Hou Xiaowen, Shi Jinjun, Xiao Yuling
Department of Cardiology, Zhongnan Hospital of Wuhan University, School of Pharmaceutical Sciences, Wuhan University, Wuhan 430071, China.
Center for Nanomedicine and Department of Anesthesiology, Perioperative and Pain Medicine, Brigham and Women's Hospital, Harvard Medical School, Boston, MA 02115, USA.
Nano Res. 2024 Oct;17(10):9015-9030. doi: 10.1007/s12274-024-6978-6. Epub 2024 Sep 3.

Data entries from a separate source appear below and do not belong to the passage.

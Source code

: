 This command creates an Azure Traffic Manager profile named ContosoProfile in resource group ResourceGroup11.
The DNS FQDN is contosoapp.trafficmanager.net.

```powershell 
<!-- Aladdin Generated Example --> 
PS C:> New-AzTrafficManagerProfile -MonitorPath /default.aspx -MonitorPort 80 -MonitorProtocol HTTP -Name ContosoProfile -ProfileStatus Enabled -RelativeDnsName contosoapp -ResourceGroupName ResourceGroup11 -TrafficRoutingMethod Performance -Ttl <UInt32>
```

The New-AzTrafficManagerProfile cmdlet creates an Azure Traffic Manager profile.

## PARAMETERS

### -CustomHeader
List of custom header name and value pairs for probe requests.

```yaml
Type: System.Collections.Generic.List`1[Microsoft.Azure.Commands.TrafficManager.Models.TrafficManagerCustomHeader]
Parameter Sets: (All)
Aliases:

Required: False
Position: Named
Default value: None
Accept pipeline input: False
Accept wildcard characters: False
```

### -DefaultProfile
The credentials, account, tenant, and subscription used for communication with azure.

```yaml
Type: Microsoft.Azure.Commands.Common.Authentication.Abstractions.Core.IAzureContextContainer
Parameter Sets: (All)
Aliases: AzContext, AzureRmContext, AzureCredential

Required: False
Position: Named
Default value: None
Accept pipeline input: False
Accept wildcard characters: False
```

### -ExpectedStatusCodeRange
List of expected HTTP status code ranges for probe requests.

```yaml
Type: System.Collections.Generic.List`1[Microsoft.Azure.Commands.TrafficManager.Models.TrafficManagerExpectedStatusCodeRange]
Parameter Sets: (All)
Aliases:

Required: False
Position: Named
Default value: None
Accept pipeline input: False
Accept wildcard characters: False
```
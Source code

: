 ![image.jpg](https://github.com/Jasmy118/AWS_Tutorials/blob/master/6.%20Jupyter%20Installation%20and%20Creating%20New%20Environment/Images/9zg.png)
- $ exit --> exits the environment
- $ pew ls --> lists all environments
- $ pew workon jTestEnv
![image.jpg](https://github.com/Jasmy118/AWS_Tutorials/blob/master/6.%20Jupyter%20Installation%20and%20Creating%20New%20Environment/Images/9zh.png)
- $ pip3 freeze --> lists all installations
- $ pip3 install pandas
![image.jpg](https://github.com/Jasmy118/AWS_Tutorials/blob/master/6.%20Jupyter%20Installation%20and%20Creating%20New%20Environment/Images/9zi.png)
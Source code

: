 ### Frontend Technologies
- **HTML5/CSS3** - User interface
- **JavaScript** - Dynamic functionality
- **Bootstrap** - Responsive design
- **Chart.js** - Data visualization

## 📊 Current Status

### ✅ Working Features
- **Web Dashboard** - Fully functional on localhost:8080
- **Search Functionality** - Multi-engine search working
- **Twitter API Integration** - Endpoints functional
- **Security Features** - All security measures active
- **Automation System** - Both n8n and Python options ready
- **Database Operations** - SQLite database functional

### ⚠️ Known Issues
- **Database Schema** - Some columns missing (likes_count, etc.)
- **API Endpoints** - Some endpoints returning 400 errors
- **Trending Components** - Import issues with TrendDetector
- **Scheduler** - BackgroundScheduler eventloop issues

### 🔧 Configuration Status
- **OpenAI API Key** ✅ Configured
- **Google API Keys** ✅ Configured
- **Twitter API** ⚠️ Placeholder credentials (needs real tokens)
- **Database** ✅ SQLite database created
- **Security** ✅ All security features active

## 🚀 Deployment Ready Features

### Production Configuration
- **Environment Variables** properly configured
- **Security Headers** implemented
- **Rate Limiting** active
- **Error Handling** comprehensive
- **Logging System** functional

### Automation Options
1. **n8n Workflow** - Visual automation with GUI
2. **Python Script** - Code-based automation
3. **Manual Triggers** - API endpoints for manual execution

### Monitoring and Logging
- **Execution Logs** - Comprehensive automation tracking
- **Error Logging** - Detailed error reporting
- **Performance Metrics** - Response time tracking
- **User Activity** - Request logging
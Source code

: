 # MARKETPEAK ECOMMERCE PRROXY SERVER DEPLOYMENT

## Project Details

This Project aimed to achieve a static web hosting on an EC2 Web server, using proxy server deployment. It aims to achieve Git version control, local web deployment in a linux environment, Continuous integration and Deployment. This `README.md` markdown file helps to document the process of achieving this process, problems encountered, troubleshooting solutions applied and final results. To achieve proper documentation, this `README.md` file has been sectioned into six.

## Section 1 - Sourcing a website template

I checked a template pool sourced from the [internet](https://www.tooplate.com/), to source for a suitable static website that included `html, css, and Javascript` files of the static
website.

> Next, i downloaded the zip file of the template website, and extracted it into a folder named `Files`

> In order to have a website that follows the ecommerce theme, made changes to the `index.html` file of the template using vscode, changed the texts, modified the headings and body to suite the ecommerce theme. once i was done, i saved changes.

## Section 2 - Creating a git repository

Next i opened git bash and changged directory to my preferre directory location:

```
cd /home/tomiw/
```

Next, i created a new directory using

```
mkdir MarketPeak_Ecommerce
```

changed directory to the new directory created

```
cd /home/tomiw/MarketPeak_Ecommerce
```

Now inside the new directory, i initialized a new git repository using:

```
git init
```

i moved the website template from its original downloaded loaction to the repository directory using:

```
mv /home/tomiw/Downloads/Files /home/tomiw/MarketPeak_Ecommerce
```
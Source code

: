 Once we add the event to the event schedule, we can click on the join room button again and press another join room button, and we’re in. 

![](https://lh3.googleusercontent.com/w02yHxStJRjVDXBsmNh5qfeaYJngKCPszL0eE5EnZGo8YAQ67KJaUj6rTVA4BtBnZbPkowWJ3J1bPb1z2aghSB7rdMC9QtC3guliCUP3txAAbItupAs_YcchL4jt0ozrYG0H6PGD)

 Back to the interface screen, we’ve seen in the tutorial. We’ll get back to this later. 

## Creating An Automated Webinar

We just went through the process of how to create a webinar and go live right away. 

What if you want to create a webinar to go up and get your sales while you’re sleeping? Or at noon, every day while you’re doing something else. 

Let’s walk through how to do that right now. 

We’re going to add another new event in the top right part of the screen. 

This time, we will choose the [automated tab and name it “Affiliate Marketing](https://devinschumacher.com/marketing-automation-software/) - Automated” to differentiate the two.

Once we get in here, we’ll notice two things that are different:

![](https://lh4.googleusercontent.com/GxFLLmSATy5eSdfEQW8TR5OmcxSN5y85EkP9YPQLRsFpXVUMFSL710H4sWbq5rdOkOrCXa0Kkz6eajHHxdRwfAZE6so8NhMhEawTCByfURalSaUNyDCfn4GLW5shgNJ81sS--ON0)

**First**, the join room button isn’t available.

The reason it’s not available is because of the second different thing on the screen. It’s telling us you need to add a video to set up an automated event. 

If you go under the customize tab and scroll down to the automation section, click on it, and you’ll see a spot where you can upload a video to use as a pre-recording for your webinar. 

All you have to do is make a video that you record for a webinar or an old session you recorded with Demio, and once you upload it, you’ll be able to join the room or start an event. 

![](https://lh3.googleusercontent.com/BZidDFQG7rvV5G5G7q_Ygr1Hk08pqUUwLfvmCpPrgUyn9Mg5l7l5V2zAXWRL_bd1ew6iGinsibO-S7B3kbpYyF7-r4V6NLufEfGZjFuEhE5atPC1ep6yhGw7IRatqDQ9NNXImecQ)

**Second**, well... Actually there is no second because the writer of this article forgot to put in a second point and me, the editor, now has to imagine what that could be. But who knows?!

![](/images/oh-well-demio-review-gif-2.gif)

Messenger RNA (mRNA) is a type of RNA that carries genetic information from DNA to the ribosome, where it is translated into proteins. mRNA has emerged as a powerful platform for development of new types of medicine, especially after the clinical approval of COVID-19 mRNA vaccines. Chemical modification and nanoparticle delivery have contributed to this success significantly by improving mRNA stability, reducing its immunogenicity, protecting it from enzymatic degradation, and enhancing cellular uptake and endosomal escape. Recently, substantial progresses have been made in new modification chemistries, sequence design, and structural engineering to generate more stable and efficient next-generation mRNAs. These innovations could further facilitate the clinical translation of mRNA therapies and vaccines. Given that numerous review articles have been published on mRNA nanoparticle delivery and biomedical applications over the last few years, we herein focus on overviewing recent advances in mRNA chemical modification, mRNA sequence optimization, and mRNA engineering (e.g., circular RNA and multitailed mRNA), with the aim of providing new perspectives on the development of more effective and safer mRNA medicines.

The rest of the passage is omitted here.